Sur l'origine d'Hélène il y a trois versions.
Pour les uns (et c'est l'opinion ordinaire) elle est
née des amours de Zeus transformé en cygne et
de Léda. Elle est sortie avec Pollux, fils de Zeus
comme elle, et Castor, fils de Tyndare, mari de Léda,
de l'oeuf dont Léda est accouchée après
cette union. Pour d'autres, elle n'est pas fille de
Léda, mais de Némésis, d'où son
nom de Ramnousis. La déesse, poursuivie par
Zeus, se change en cygne ou en oie ; mais le dieu se
métamorphose aussitôt de même, et parvient
à vaincre celle qu'il aime. On racontait aussi que
Zeus avait fait appel à l'aide d'Aphrodite ;
mué en cygne, il feignait de fuir devant la
déesse qui avait pris la forme d'un aigle et se
réfugiait ainsi dans le sein de Némésis.
Bref Némésis met au monde un oeuf, qu'un berger
trouve dans un bois et porte à Léda ; celle-ci
le met dans un coffre et le garde jusqu'à
l'éclosion, puis s'intéresse à l'enfant
qui en sort, Hélène, et l'élève.
Il y a quelques variantes à ce récit : ou
Némésis donne son oeuf à Tyndare, qui le
confie à Léda ; ou bien Hermès le jette
dans le sein de Léda, qui le fait éclore, ou
bien tout simplement, l'oeuf tombe du ciel, ou plutôt
de la lune (on voit là le souci d'expliquer le nom
d'Hélène). Enfin, suivant le scholiaste de
Pindare, Hésiode faisait d'Hélène, non
plus la fille de Léda ou de Némésis,
mais d'Océanos et de Téthys.
Dans les deux premières versions, les plus
importantes, un fait reste immuable. Hélène est
issue de Zeus. Aussi, au moment de sa mort, son père
ne voulut pas lui laisser subir la destinée commune.

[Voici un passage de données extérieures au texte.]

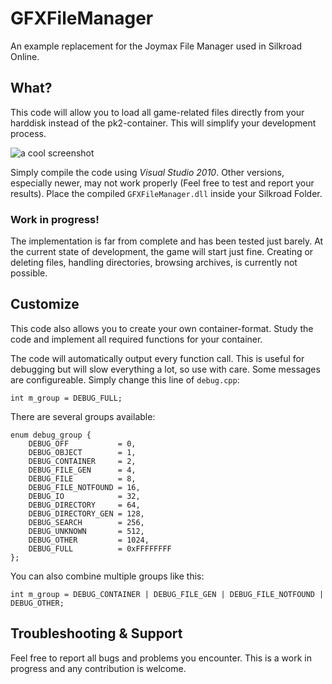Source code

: # GFXFileManager

An example replacement for the Joymax File Manager used in Silkroad Online.

## What?

This code will allow you to load all game-related files directly from your harddisk instead of the pk2-container. This will simplify your development process.

![a cool screenshot](https://github.com/florian0/GFXFileManager/blob/master/doc/screenshot.png)

Simply compile the code using *Visual Studio 2010*. Other versions, especially newer, may not work properly (Feel free to test and report your results).
Place the compiled `GFXFileManager.dll` inside your Silkroad Folder.

### Work in progress!

The implementation is far from complete and has been tested just barely. At the current state of development, the game will start just fine. Creating or deleting files, handling directories, browsing archives, is currently not possible.


## Customize

This code also allows you to create your own container-format. Study the code and implement all required functions for your container.

The code will automatically output every function call. This is useful for debugging but will slow everything a lot, so use with care.
Some messages are configureable. Simply change this line of `debug.cpp`:
```
int m_group = DEBUG_FULL;
```
There are several groups available:
```
enum debug_group {
	DEBUG_OFF			= 0,
	DEBUG_OBJECT		= 1,
	DEBUG_CONTAINER		= 2,
	DEBUG_FILE_GEN		= 4,
	DEBUG_FILE			= 8,
	DEBUG_FILE_NOTFOUND	= 16,
	DEBUG_IO			= 32,
	DEBUG_DIRECTORY		= 64,
	DEBUG_DIRECTORY_GEN	= 128,
	DEBUG_SEARCH		= 256,
	DEBUG_UNKNOWN		= 512,
	DEBUG_OTHER			= 1024,
	DEBUG_FULL			= 0xFFFFFFFF
};
```

You can also combine multiple groups like this:
```
int m_group = DEBUG_CONTAINER | DEBUG_FILE_GEN | DEBUG_FILE_NOTFOUND | DEBUG_OTHER;
```

## Troubleshooting & Support

Feel free to report all bugs and problems you encounter. This is a work in progress and any contribution is welcome.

Il la mit au rang des héros divinisés ; il en
fit la parèdre d'Héra et d'Hébé,
et comme ses frères, Castor et Pollux, devinrent deux
astres brillants, elle aussi devint une étoile.
Euripide prétend que, comme les Dioscures,
Hélène-étoile était secourable
aux marins, mais une croyance plus répandue voulait au
contraire que son astre fût un astre malfaisant,
hostile aux navigateurs perdus dans la tempête.
Isocrate raconte que si les Dioscures furent divinisés
et changés en astres, ils devaient cet honneur
à Hélène qui, divinisée avant ses
frères, voulut leur faire partager son
immortalité.
Les détails de cette histoire sont peut-être
assez récents, mais le fait même de la
divinisation d'Hélène doit remonter assez haut,
ou pour mieux dire Hélène n'est pas une
héroïne divinisée, c'est plutôt une
déesse transformée en héroïne. La
meilleure étymologie que l'on ait encore donnée
de son nom est celle qui le rattache aux mots wela,
éclat, rayonnement, et welein, briller, et
rapproche de selas, éclat, et de
selènè, la brillante, la lune.
Hélène est donc probablement, à
l'origine, une personnification locale, sans doute
laconienne, de la lune. Elle fait partie de cette
pléiade de jeunes héroïnes mythiques dont
les noms indiquent l'essence lumineuse Aeglé, Aethra,
Augé, Electra, d'autres encore, et les Leucippides,
Phoebé et Hilaera, dont les rapports avec les
Dioscures sont bien connus.
On peut dire que le culte d'Hélène, sans
être jamais de très grande importance, se
répandit un peu dans tout le monde grec. La puissance
qu'on lui attribuait n'était pas réduite
à son influence d'étoile favorable ou funeste ;
si l'on en croit son panégyriste Isocrate,
Stésichore l'ayant insultée au début
d'un poème, elle le rendit aveugle et ne lui rendit la
vue qu'après qu'il se fût rétracté
dans une palinodie célèbre. Elle se montra la
nuit à Homère et lui ordonna d'écrire la
guerre de Troie, et c'est même pour cela qu'elle a dans
l'Iliade un rôle si favorable, et que le
poète montre pour elle toute sa prédilection.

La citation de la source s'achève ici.